• [Task data]
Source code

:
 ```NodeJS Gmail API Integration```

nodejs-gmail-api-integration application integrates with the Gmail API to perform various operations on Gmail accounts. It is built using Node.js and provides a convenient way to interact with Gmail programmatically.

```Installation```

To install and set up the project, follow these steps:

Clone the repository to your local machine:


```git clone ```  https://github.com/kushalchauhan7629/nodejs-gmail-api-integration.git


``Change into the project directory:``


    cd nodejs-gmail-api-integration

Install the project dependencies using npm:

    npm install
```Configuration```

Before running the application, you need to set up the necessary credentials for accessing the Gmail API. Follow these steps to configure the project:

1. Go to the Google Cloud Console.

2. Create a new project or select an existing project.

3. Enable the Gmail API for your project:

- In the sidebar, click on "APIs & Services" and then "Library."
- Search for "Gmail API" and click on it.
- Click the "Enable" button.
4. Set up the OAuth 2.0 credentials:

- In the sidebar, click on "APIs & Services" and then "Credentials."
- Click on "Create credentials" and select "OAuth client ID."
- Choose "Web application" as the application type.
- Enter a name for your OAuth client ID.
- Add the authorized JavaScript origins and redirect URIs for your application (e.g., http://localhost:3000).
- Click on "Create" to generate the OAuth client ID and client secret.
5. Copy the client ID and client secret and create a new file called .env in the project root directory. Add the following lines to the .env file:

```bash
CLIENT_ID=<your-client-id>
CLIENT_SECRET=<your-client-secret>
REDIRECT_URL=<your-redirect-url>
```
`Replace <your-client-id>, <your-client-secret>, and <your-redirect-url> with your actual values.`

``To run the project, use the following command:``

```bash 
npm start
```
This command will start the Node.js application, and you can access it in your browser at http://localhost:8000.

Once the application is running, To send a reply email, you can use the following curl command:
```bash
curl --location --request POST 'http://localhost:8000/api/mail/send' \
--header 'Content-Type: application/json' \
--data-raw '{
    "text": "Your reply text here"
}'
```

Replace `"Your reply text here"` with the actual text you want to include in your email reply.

• [Exercise description] Please transcribe the records above in full, keeping every word.

• [Solution for this task]
Source code

:
 ```NodeJS Gmail API Integration```

nodejs-gmail-api-integration application integrates with the Gmail API to perform various operations on Gmail accounts. It is built using Node.js and provides a convenient way to interact with Gmail programmatically.

```Installation```

To install and set up the project, follow these steps:

Clone the repository to your local machine:


```git clone ```  https://github.com/kushalchauhan7629/nodejs-gmail-api-integration.git


``Change into the project directory:``


    cd nodejs-gmail-api-integration

Install the project dependencies using npm:

    npm install
```Configuration```

Before running the application, you need to set up the necessary credentials for accessing the Gmail API. Follow these steps to configure the project:

1. Go to the Google Cloud Console.

2. Create a new project or select an existing project.

3. Enable the Gmail API for your project:

- In the sidebar, click on "APIs & Services" and then "Library."
- Search for "Gmail API" and click on it.
- Click the "Enable" button.
4. Set up the OAuth 2.0 credentials:

- In the sidebar, click on "APIs & Services" and then "Credentials."
- Click on "Create credentials" and select "OAuth client ID."
- Choose "Web application" as the application type.
- Enter a name for your OAuth client ID.
- Add the authorized JavaScript origins and redirect URIs for your application (e.g., http://localhost:3000).
- Click on "Create" to generate the OAuth client ID and client secret.
5. Copy the client ID and client secret and create a new file called .env in the project root directory. Add the following lines to the .env file:

```bash
CLIENT_ID=<your-client-id>
CLIENT_SECRET=<your-client-secret>
REDIRECT_URL=<your-redirect-url>
```
`Replace <your-client-id>, <your-client-secret>, and <your-redirect-url> with your actual values.`

``To run the project, use the following command:``

```bash 
npm start
```
This command will start the Node.js application, and you can access it in your browser at http://localhost:8000.

Once the application is running, To send a reply email, you can use the following curl command:
```bash
curl --location --request POST 'http://localhost:8000/api/mail/send' \
--header 'Content-Type: application/json' \
--data-raw '{
    "text": "Your reply text here"
}'
```

Replace `"Your reply text here"` with the actual text you want to include in your email reply.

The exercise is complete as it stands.